Top of DATA RECORDS
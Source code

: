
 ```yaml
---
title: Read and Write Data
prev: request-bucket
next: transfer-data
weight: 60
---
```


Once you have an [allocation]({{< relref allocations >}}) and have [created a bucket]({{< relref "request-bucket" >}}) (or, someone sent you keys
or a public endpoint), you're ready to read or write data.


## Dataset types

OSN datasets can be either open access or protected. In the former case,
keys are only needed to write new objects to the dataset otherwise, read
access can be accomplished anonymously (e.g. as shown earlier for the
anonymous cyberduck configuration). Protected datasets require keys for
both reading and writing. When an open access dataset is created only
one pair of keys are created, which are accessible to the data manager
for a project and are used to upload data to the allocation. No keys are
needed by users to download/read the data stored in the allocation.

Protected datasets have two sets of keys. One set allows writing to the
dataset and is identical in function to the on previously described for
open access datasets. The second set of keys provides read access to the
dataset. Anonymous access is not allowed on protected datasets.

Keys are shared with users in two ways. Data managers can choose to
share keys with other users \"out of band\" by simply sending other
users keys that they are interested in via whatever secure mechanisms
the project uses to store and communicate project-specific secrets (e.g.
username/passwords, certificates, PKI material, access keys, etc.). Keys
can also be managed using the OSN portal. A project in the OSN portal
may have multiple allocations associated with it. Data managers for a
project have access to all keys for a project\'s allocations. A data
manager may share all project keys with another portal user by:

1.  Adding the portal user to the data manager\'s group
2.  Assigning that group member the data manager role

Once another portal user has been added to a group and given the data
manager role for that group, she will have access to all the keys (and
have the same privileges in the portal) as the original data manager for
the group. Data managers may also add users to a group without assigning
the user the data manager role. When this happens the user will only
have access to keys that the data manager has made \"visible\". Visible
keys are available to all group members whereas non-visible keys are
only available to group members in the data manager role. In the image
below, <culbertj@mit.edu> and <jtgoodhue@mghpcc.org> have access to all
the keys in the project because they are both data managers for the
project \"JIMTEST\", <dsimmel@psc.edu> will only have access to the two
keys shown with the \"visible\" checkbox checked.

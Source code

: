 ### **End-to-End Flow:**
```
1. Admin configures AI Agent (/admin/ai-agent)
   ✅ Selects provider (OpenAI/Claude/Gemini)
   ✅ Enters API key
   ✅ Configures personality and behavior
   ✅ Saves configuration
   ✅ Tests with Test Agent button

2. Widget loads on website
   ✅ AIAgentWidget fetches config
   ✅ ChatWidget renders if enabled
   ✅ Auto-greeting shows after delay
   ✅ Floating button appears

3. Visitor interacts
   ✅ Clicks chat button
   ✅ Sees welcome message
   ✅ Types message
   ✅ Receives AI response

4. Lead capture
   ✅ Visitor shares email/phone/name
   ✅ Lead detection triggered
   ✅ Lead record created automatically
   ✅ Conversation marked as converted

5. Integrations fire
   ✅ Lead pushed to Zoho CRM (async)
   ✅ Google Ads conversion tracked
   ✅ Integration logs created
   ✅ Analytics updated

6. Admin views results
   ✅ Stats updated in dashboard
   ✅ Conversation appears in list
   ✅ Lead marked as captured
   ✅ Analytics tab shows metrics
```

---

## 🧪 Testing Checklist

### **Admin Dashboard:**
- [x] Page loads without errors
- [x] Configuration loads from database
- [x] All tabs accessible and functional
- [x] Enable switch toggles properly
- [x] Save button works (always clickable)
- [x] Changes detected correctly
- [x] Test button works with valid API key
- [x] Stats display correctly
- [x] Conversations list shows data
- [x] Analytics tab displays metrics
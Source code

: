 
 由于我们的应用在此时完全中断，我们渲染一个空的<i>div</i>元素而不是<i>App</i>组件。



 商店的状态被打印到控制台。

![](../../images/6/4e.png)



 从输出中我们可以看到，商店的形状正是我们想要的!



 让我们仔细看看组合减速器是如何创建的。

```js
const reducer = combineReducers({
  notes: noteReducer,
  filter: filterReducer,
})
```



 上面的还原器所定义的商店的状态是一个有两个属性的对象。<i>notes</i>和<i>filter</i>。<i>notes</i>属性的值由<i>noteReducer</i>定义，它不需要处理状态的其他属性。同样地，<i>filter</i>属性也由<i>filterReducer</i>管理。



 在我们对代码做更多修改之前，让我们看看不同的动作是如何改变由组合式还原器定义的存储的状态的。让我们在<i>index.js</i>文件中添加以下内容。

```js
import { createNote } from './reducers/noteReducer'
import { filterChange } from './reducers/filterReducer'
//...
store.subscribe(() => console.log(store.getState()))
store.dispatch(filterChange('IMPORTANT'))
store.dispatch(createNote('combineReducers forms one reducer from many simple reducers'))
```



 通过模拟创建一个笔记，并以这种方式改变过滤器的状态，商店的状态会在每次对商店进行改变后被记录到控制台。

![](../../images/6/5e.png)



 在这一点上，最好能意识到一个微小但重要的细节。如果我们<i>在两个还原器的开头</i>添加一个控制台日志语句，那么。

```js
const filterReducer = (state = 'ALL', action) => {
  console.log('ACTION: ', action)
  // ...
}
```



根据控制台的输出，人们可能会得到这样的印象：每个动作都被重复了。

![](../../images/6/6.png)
Bottom of DATA RECORDS
PROBLEM DESCRIPTION » Each line of the entries above that has the word "without" is to be copied.

WRITTEN SOLUTION »
the group. Data managers may also add users to a group without assigning
- [x] Page loads without errors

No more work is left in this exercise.